More specifically, the disruptive power of the tools they wield has overturned almost every assumption about the business of news that once seemed inviolable.
In The Poverty of Historicism, Karl Popper teaches us that all philosophies rooted in historical prophecy are useless, precisely because the progress of science is completely unknowable. And it is this lesson - common sense, really - that we all forgot.
When the internet arrived in newsrooms, it was slow, and noisy, and available only as a dial-up service. Newspaper bosses looked upon it with the unfazed interest of Raymond Baxter on Tomorrow's World: My goodness, what will they think of next? It was generally assumed that the World Wide Web would be important, but not fundamentally so.
It would enable us to make our wares more generally available and - perhaps the biggest non sequitur in the history of commerce - encourage online readers to buy the print edition. I can even remember the internet being described in press circles as "free advertising".

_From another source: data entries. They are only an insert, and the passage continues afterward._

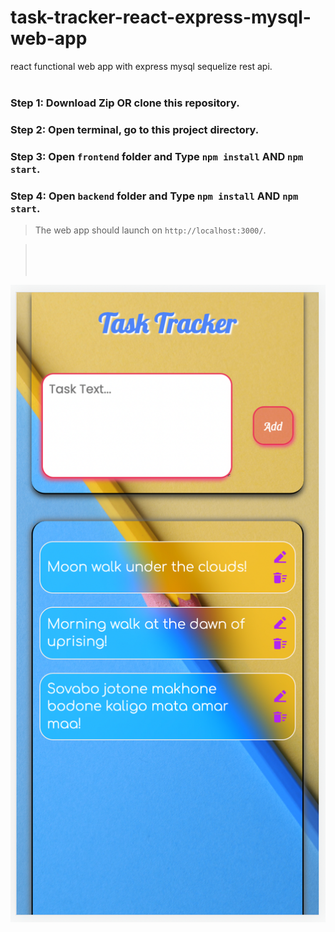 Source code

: # task-tracker-react-express-mysql-web-app

react functional web app with express mysql sequelize rest api.
<br/><br/>

### Step 1: Download Zip OR clone this repository.

### Step 2: Open terminal, go to this project directory.

### Step 3: Open `frontend` folder and Type `npm install` AND `npm start`.

### Step 4: Open `backend` folder and Type `npm install` AND `npm start`.

> The web app should launch on `http://localhost:3000/`.

> <br/><br/><br/>

![Task-Tracker Web App](assets/mobile.png)

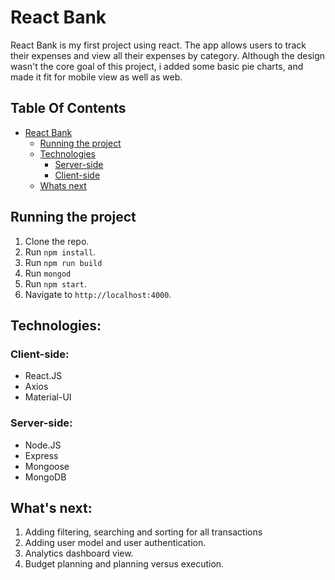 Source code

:# React Bank

React Bank is my first project using react. The app allows users to track their expenses and view all their expenses by category. Although the design wasn't the core goal of this project, i added some basic pie charts, and made it fit for mobile view as well as web.

## Table Of Contents
- [React Bank](#ReactBank)
  * [Running the project](#running-the-project)
  * [Technologies](#technologies)
    + [Server-side](#client-side)
    + [Client-side](#server-side)
  * [Whats next](#whats-next)


## Running the project


1. Clone the repo.
2. Run `npm install`.
3. Run `npm run build`
4. Run `mongod`
5. Run `npm start`.
6. Navigate to `http://localhost:4000`.

## Technologies:

### Client-side:
* React.JS
* Axios
* Material-UI

### Server-side:
* Node.JS
* Express
* Mongoose
* MongoDB
## What's next:
1. Adding filtering, searching and sorting for all transactions
2. Adding user model and user authentication.
3. Analytics dashboard view.
4. Budget planning and planning versus execution.
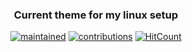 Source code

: <div align="center">
    <h3 align="center">
    	Current theme for my linux setup
    </h3>
</div>

<div align="center">
	
[![maintained](https://img.shields.io/maintenance/yes/2020?label=maintained&style=flat-square)](https://github.com/kelaun/theme/commits/master) [![contributions](https://img.shields.io/badge/contribution-welcome-brightgreen&?style=flat-square)](https://github.com/kelaun/theme/pulls) [![HitCount](http://hits.dwyl.com/kelaun/theme.svg)](http://hits.dwyl.com/kelaun/theme)

</div>
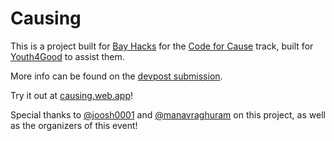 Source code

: # Causing

This is a project built for [Bay Hacks](https://bay-hacks24.devpost.com/) for the [Code for Cause](https://codeforcause.dev) track, built for [Youth4Good](http://www.youth4good.us/) to assist them.

More info can be found on the [devpost submission](https://devpost.com/software/causing).

Try it out at [causing.web.app](https://causing.web.app)!

Special thanks to [@joosh0001](https://github.com/joosh0001) and [@manavraghuram](https://github.com/manavraghuram) on this project, as well as the organizers of this event!

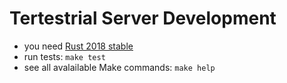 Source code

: # Tertestrial Server Development

- you need [Rust 2018 stable](https://rustup.rs)
- run tests: <code type="make/command" dir="..">make test</code>
- see all avalailable Make commands:
  <code type="make/command" dir="..">make help</code>
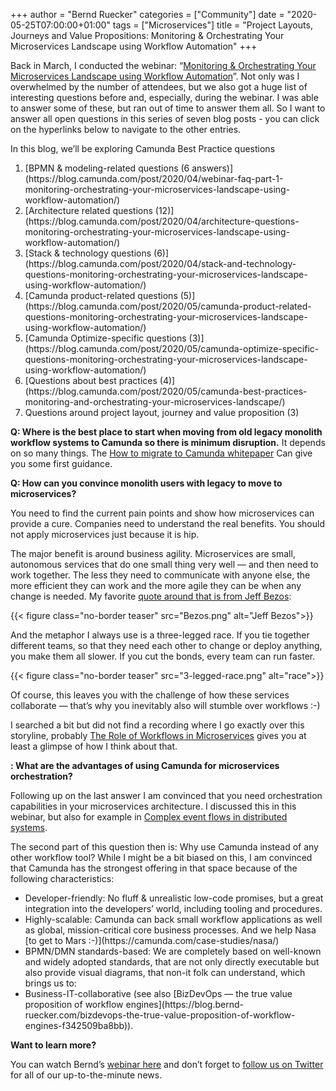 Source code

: +++
author = "Bernd Ruecker"
categories = ["Community"]
date = "2020-05-25T07:00:00+01:00"
tags = ["Microservices"]
title = "Project Layouts, Journeys and Value Propositions: Monitoring & Orchestrating Your Microservices Landscape using Workflow Automation"
+++

Back in March, I conducted the webinar: “[Monitoring & Orchestrating Your Microservices Landscape using Workflow Automation](https://camunda.com/learn/webinars/microservices-landscape-workflow-automation/)”. Not only was I overwhelmed by the number of attendees, but we also got a huge list of interesting questions before and, especially, during the webinar. I was able to answer some of these, but ran out of time to answer them all. So I want to answer all open questions in this series of seven blog posts - you can click on the hyperlinks below to navigate to the other entries.
<!--more-->

In this blog, we’ll be exploring Camunda Best Practice questions
<ol>
<li>[BPMN & modeling-related questions (6 answers)](https://blog.camunda.com/post/2020/04/webinar-faq-part-1-monitoring-orchestrating-your-microservices-landscape-using-workflow-automation/)</li>
<li>[Architecture related questions (12)](https://blog.camunda.com/post/2020/04/architecture-questions-monitoring-orchestrating-your-microservices-landscape-using-workflow-automation/)</li>
<li>[Stack & technology questions (6)](https://blog.camunda.com/post/2020/04/stack-and-technology-questions-monitoring-orchestrating-your-microservices-landscape-using-workflow-automation/)</li>
<li>[Camunda product-related questions (5)](https://blog.camunda.com/post/2020/05/camunda-product-related-questions-monitoring-orchestrating-your-microservices-landscape-using-workflow-automation/)</li>
<li>[Camunda Optimize-specific questions (3)](https://blog.camunda.com/post/2020/05/camunda-optimize-specific-questions-monitoring-orchestrating-your-microservices-landscape-using-workflow-automation/)</li>
<li>[Questions about best practices (4)](https://blog.camunda.com/post/2020/05/camunda-best-practices-monitoring-and-orchestrating-your-microservices-landscape/)</li>
<li>Questions around project layout, journey and value proposition (3)</li>
</ol>

__Q: Where is the best place to start when moving from old legacy monolith workflow systems to Camunda so there is minimum disruption.__
It depends on so many things. The [How to migrate to Camunda whitepaper](https://camunda.com/learn/whitepapers/migrate-to-camunda/) Can give you some first guidance.

__Q: How can you convince monolith users with legacy to move to microservices?__

You need to find the current pain points and show how microservices can provide a cure. Companies need to understand the real benefits. You should not apply microservices just because it is hip.

The major benefit is around business agility. Microservices are small, autonomous services that do one small thing very well — and then need to work together. The less they need to communicate with anyone else, the more efficient they can work and the more agile they can be when any change is needed. My favorite [quote around that is from Jeff Bezos](https://www.fastcompany.com/50106/inside-mind-jeff-bezos-5):

{{< figure class="no-border teaser" src="Bezos.png" alt="Jeff Bezos">}}

And the metaphor I always use is a three-legged race. If you tie together different teams, so that they need each other to change or deploy anything, you make them all slower. If you cut the bonds, every team can run faster.

{{< figure class="no-border teaser" src="3-legged-race.png" alt="race">}}

Of course, this leaves you with the challenge of how these services collaborate — that’s why you inevitably also will stumble over workflows :-)

I searched a bit but did not find a recording where I go exactly over this storyline, probably [The Role of Workflows in Microservices](https://www.youtube.com/watch?v=UIepHI_JPwE) gives you at least a glimpse of how I think about that.

__: What are the advantages of using Camunda for microservices orchestration?__

Following up on the last answer I am convinced that you need orchestration capabilities in your microservices architecture. I discussed this in this webinar, but also for example in [Complex event flows in distributed systems](https://berndruecker.io/complex-event-flows-in-distributed-systems/).

The second part of this question then is: Why use Camunda instead of any other workflow tool? While I might be a bit biased on this, I am convinced that Camunda has the strongest offering in that space because of the following characteristics:
<ul>
  <li>Developer-friendly: No fluff & unrealistic low-code promises, but a great integration into the developers’ world, including tooling and procedures.</li>
  <li>Highly-scalable: Camunda can back small workflow applications as well as global, mission-critical core business processes. And we help Nasa [to get to Mars :-)](https://camunda.com/case-studies/nasa/)</li>
  <li>BPMN/DMN standards-based: We are completely based on well-known and widely adopted standards, that are not only directly executable but also provide visual diagrams, that non-it folk can understand, which brings us to:</li>
  <li>Business-IT-collaborative (see also [BizDevOps — the true value proposition of workflow engines](https://blog.bernd-ruecker.com/bizdevops-the-true-value-proposition-of-workflow-engines-f342509ba8bb)).</li>
</ul>

__Want to learn more?__

You can watch Bernd’s [webinar here](https://camunda.com/learn/webinars/microservices-landscape-workflow-automation/) and don’t forget to [follow us on Twitter](https://twitter.com/Camunda) for all of our up-to-the-minute news.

Within a matter of years that notion had proved to be the opposite of the truth. The advent of broadband and the smartphone transformed users' consumption of everything. Meanwhile, Facebook hoovered up the advertising that had kept the nationals (just about) afloat during the price wars.
And there was more to come: much more. The proliferation of social media nurtured the view that news shouldn't cost anything (even as we started to pay a fiver for a cup of coffee) and that - in any case - none of the traditional sources of institutional authority could be trusted.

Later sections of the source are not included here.